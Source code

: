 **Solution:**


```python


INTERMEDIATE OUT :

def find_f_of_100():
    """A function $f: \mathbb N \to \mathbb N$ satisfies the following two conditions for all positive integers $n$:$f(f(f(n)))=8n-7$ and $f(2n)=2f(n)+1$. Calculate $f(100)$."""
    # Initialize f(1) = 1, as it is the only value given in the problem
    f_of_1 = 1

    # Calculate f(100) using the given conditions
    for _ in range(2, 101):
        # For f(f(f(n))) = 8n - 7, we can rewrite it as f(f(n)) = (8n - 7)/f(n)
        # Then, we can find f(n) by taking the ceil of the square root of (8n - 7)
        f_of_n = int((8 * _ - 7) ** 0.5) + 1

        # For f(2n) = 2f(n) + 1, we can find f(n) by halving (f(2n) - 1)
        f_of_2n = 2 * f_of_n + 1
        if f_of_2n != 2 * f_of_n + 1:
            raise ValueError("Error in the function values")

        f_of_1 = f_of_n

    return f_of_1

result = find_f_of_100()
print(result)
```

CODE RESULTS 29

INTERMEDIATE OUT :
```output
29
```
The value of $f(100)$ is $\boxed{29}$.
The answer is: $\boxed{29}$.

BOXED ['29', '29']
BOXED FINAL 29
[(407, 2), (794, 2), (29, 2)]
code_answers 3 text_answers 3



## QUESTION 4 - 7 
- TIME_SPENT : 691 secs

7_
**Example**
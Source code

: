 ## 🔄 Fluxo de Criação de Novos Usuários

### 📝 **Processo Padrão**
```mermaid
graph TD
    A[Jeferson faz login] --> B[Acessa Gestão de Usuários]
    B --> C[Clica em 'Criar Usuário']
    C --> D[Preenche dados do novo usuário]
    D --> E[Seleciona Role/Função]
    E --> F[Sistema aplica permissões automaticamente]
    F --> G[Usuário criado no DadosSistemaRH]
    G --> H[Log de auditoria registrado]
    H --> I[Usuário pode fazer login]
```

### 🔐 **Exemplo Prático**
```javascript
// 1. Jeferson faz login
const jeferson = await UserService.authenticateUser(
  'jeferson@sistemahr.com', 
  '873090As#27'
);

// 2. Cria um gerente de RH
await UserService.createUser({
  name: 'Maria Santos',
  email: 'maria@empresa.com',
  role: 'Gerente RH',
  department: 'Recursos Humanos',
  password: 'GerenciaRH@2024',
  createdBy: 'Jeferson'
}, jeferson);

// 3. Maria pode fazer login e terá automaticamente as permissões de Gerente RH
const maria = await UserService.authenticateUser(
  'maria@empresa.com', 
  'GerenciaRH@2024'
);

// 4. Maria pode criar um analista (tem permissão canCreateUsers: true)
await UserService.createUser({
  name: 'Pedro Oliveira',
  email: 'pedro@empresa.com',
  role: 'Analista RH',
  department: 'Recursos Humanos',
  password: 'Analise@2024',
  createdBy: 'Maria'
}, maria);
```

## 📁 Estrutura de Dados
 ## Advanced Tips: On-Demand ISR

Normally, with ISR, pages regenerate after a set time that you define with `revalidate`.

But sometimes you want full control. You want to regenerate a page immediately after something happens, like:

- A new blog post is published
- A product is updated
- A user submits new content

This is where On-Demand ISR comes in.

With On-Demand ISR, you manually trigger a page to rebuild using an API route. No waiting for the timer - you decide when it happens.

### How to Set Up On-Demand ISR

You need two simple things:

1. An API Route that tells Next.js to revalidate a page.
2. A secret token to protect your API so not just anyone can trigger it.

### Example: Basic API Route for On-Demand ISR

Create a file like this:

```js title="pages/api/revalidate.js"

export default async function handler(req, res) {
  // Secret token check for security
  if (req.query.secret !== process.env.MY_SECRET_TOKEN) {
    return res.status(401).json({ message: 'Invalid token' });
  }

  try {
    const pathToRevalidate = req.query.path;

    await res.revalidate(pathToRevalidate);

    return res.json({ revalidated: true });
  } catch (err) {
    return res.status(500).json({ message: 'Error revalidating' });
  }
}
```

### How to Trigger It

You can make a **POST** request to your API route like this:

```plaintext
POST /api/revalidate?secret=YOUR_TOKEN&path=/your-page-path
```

● TASK TO COMPLETE
For the string "given", return every line of the data where it appears.

● TASK RESPONSE
    # Initialize f(1) = 1, as it is the only value given in the problem
    # Calculate f(100) using the given conditions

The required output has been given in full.